TASK BRIEF: Your task is to reproduce exactly the lines from the line with "Table version number(1-rel)." through the end of the records below.

--- RECORD SET ---

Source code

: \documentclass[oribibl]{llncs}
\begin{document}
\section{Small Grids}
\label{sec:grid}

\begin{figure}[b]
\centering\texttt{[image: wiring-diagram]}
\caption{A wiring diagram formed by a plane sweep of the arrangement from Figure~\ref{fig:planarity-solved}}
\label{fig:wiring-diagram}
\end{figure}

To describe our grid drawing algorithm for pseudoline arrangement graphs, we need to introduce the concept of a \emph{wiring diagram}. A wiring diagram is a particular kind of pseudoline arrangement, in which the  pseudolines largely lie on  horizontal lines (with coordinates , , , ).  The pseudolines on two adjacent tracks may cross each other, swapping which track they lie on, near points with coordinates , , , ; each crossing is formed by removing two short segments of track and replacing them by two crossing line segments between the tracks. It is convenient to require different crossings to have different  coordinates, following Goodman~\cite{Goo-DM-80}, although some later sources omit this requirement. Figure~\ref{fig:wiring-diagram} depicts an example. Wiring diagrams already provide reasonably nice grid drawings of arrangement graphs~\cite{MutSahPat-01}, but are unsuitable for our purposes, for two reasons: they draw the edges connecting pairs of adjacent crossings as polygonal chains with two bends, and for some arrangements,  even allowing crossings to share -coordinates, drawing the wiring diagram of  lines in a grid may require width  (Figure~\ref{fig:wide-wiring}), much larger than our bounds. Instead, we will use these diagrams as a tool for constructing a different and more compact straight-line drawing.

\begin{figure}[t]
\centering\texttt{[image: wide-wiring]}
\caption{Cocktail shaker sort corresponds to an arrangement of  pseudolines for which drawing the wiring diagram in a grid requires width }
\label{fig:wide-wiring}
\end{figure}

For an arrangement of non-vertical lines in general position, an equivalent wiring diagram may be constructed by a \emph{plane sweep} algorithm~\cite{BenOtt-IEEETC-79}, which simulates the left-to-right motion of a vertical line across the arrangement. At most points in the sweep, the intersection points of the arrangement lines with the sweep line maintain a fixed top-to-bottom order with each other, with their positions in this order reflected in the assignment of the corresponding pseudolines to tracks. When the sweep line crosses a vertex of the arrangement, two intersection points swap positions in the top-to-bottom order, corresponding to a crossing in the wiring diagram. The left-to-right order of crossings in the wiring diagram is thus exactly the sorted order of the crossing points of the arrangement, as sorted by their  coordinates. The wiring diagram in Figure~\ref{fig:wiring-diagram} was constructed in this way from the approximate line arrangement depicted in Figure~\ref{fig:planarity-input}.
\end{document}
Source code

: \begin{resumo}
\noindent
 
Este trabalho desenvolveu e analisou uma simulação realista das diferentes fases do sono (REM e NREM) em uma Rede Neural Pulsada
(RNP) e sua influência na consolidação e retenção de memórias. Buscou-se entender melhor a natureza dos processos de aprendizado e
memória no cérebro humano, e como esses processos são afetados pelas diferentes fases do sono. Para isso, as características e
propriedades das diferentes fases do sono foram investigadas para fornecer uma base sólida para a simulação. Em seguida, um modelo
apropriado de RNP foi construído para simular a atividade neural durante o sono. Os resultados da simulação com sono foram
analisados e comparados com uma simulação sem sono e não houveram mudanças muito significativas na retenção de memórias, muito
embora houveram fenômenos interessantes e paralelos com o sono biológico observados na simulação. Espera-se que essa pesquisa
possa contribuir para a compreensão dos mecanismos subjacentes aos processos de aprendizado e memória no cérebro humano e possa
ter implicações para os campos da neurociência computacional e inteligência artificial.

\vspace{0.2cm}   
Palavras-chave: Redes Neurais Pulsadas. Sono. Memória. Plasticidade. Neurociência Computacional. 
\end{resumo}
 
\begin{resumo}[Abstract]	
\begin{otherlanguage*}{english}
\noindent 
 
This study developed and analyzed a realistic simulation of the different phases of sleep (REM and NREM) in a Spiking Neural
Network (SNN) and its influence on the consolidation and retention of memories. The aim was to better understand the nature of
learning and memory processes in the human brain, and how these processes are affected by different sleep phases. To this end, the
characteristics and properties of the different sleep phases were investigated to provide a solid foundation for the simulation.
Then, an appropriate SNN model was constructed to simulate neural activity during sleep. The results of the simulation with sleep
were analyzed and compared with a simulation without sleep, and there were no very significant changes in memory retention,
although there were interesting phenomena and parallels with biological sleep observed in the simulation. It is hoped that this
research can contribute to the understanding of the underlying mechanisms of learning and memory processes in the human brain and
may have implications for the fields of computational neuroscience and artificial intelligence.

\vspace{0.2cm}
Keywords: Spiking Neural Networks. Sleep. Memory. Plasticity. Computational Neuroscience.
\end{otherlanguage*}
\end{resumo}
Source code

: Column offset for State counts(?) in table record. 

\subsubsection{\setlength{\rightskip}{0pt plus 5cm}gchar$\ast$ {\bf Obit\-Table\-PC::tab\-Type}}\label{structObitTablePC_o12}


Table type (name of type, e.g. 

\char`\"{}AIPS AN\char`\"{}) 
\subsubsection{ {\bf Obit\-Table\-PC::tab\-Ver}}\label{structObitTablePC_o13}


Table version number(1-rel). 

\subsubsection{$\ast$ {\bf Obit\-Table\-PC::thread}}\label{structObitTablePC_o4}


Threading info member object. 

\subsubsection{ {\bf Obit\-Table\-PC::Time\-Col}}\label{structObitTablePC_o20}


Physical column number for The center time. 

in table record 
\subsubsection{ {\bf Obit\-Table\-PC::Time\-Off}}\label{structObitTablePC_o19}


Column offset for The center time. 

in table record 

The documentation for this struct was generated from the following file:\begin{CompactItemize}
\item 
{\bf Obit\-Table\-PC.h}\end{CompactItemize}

---

ANSWER SPACE:
Table version number(1-rel). 

\subsubsection{$\ast$ {\bf Obit\-Table\-PC::thread}}\label{structObitTablePC_o4}


Threading info member object. 

\subsubsection{ {\bf Obit\-Table\-PC::Time\-Col}}\label{structObitTablePC_o20}


Physical column number for The center time. 

in table record 
\subsubsection{ {\bf Obit\-Table\-PC::Time\-Off}}\label{structObitTablePC_o19}


Column offset for The center time. 

in table record 

The documentation for this struct was generated from the following file:\begin{CompactItemize}
\item 
{\bf Obit\-Table\-PC.h}\end{CompactItemize}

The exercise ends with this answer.